Marcelo, que já havia realizado duas ocupações em 2022 e frequentado algumas mostras desde 2010, diz que sempre viu a Casa das Caldeiras como um lugar instigante. Sobre a instalação, ele conta: “Resolvi ouvir mais o espaço, para ter uma experiência sensorial com ele. O fantasma vem de algo desconhecido que, por outro lado, te atrai. Já a máquina vem da ideia de um acoplamento de engrenagens que gerenciam o mundo, indo além da ideia motora”.

A primeira instalação, De volta ao Mito da Caverna, que faz referência à alegoria do filósofo grego Platão, foi inspirada em pensamentos do escritor português José Saramago. “Na condição contemporânea imersa das redes sociais, Saramago pensa que retornamos à caverna pois só lidamos com espectros: eu publico o que quero que seja a minha imagem e o outro faz o mesmo. Nos relacionamos apenas com as imagens e não alcançamos o real. Por isso o jogo de espelhos precários”, comenta, em referência à distorção das imagens que as sombras promoviam na gruta da história platônica.
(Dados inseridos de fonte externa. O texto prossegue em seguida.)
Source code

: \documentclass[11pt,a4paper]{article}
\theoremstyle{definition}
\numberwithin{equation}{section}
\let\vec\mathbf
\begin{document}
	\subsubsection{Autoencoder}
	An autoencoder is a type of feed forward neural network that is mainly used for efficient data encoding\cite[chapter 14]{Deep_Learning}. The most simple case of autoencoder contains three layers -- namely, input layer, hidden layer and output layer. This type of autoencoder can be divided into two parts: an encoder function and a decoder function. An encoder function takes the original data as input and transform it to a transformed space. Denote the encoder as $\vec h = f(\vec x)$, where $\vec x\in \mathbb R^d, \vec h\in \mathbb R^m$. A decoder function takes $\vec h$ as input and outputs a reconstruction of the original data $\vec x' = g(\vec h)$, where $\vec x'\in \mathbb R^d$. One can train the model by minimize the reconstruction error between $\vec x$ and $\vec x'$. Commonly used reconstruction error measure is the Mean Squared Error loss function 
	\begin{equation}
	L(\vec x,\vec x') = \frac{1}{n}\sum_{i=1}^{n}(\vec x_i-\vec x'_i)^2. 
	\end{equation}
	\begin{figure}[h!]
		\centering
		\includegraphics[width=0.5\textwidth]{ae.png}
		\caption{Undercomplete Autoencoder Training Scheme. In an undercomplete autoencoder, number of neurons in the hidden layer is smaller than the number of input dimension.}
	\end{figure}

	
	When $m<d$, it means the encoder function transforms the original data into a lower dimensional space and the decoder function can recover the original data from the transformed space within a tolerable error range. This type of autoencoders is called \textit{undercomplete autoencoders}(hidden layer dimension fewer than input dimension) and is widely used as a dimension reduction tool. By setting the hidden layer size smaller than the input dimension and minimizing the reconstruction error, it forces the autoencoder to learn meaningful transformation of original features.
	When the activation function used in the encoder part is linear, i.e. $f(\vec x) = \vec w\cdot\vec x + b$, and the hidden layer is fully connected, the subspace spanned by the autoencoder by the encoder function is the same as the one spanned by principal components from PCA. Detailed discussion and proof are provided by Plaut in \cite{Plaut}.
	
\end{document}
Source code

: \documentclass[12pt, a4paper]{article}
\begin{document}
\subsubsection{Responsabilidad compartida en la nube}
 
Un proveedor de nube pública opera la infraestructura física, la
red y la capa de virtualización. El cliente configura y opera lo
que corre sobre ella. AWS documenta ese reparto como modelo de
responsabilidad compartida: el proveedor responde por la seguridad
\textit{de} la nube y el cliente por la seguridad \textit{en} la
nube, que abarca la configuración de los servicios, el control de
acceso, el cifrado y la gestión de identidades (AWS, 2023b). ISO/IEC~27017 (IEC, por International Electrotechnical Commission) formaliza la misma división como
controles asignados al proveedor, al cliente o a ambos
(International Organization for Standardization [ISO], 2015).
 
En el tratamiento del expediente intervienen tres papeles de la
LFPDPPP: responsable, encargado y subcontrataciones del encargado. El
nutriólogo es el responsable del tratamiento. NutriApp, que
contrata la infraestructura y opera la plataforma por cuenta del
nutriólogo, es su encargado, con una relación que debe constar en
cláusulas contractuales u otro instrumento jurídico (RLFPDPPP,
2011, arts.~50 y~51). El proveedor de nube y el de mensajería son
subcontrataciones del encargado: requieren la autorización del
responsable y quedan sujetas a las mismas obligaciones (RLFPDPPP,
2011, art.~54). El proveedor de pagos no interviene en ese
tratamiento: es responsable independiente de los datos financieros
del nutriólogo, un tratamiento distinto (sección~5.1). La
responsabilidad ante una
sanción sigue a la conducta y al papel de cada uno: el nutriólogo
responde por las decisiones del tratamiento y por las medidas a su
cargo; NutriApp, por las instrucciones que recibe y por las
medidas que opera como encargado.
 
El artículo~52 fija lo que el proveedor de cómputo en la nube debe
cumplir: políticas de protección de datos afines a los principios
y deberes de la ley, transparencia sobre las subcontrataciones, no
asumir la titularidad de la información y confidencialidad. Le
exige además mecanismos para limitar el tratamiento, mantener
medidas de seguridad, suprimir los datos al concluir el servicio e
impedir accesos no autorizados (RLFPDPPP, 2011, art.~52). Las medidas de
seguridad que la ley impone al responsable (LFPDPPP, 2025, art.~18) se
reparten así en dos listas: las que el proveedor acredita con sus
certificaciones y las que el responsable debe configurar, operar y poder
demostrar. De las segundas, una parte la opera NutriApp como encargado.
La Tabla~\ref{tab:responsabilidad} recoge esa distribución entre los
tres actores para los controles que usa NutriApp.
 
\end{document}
Ao longo dos túneis, pôde-se ver ainda uma fantamáquina que dialoga com a luz por meio de projeções, criadas por lanternas, da sombra de uma luva pendurada no túnel — em referência às utilizadas pelos operários. Além dessa, havia várias composições representando tripas e banha de porco, colocadas de forma a parecer que saíam das entranhas das paredes, “como se estivéssemos pondo as vísceras da fábrica para fora”.

*Imagens: João Victor Vilasbôas

Das entranhas da Casa para fora

Antes do Térreo Ateliê, a Casa já contava com outras ocupações diversas. Segundo Catarina, a casa era aberta a artistas que ocupavam o espaço com suas obras por cerca de três a seis meses. 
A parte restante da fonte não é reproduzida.